With the line containing "- 이메일 답장 확인하기" as the start and the line containing "## promise 객체란 무엇인가?" as the end, transcribe that span of the entries below exactly, including both.
*** Block opens ***
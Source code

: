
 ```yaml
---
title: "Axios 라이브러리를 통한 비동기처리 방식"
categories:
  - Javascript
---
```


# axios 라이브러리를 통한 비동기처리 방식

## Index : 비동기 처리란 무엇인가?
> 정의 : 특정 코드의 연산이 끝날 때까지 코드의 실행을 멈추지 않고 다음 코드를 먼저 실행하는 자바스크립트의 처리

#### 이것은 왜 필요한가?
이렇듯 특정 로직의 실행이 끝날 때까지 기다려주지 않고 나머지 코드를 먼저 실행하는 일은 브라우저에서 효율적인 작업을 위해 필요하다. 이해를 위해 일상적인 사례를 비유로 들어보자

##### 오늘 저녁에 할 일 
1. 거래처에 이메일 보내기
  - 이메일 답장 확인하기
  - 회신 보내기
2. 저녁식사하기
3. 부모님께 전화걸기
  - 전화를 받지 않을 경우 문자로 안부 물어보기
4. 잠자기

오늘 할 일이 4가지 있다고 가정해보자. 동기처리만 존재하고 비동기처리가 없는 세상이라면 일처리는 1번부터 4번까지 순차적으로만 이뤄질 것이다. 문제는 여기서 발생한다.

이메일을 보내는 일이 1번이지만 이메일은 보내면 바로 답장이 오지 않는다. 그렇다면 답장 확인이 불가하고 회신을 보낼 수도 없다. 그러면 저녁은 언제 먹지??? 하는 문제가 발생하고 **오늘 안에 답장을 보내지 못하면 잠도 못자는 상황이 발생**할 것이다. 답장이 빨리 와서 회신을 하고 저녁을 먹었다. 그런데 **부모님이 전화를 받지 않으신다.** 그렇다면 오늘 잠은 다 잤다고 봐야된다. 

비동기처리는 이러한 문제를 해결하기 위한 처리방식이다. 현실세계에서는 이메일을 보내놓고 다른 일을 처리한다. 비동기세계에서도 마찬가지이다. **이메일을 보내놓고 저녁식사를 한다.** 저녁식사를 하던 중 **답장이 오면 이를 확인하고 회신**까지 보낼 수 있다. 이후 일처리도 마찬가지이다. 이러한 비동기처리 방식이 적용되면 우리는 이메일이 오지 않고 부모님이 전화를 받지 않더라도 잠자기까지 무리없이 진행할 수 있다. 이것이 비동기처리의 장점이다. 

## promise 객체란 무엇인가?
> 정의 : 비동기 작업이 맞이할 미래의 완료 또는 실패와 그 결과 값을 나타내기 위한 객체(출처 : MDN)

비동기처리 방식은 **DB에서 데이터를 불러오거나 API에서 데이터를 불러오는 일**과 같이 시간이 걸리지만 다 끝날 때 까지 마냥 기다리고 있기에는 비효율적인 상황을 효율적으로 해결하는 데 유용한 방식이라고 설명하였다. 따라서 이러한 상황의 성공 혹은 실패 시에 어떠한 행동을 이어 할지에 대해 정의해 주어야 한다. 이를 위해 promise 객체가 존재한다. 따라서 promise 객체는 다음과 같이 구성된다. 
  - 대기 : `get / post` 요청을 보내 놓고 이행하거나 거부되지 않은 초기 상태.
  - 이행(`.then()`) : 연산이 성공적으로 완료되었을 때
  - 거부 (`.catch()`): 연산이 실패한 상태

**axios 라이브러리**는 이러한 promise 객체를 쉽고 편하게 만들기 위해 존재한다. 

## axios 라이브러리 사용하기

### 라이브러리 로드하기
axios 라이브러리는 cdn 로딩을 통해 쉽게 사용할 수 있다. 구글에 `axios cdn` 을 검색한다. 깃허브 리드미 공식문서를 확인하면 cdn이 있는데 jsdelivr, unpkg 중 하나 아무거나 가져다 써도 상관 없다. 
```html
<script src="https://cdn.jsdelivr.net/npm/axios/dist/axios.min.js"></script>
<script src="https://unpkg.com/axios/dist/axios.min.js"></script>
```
*** Block closes ***
- [ANSWER SPACE]
  - 이메일 답장 확인하기
  - 회신 보내기
2. 저녁식사하기
3. 부모님께 전화걸기
  - 전화를 받지 않을 경우 문자로 안부 물어보기
4. 잠자기

오늘 할 일이 4가지 있다고 가정해보자. 동기처리만 존재하고 비동기처리가 없는 세상이라면 일처리는 1번부터 4번까지 순차적으로만 이뤄질 것이다. 문제는 여기서 발생한다.

이메일을 보내는 일이 1번이지만 이메일은 보내면 바로 답장이 오지 않는다. 그렇다면 답장 확인이 불가하고 회신을 보낼 수도 없다. 그러면 저녁은 언제 먹지??? 하는 문제가 발생하고 **오늘 안에 답장을 보내지 못하면 잠도 못자는 상황이 발생**할 것이다. 답장이 빨리 와서 회신을 하고 저녁을 먹었다. 그런데 **부모님이 전화를 받지 않으신다.** 그렇다면 오늘 잠은 다 잤다고 봐야된다. 

비동기처리는 이러한 문제를 해결하기 위한 처리방식이다. 현실세계에서는 이메일을 보내놓고 다른 일을 처리한다. 비동기세계에서도 마찬가지이다. **이메일을 보내놓고 저녁식사를 한다.** 저녁식사를 하던 중 **답장이 오면 이를 확인하고 회신**까지 보낼 수 있다. 이후 일처리도 마찬가지이다. 이러한 비동기처리 방식이 적용되면 우리는 이메일이 오지 않고 부모님이 전화를 받지 않더라도 잠자기까지 무리없이 진행할 수 있다. 이것이 비동기처리의 장점이다. 

## promise 객체란 무엇인가?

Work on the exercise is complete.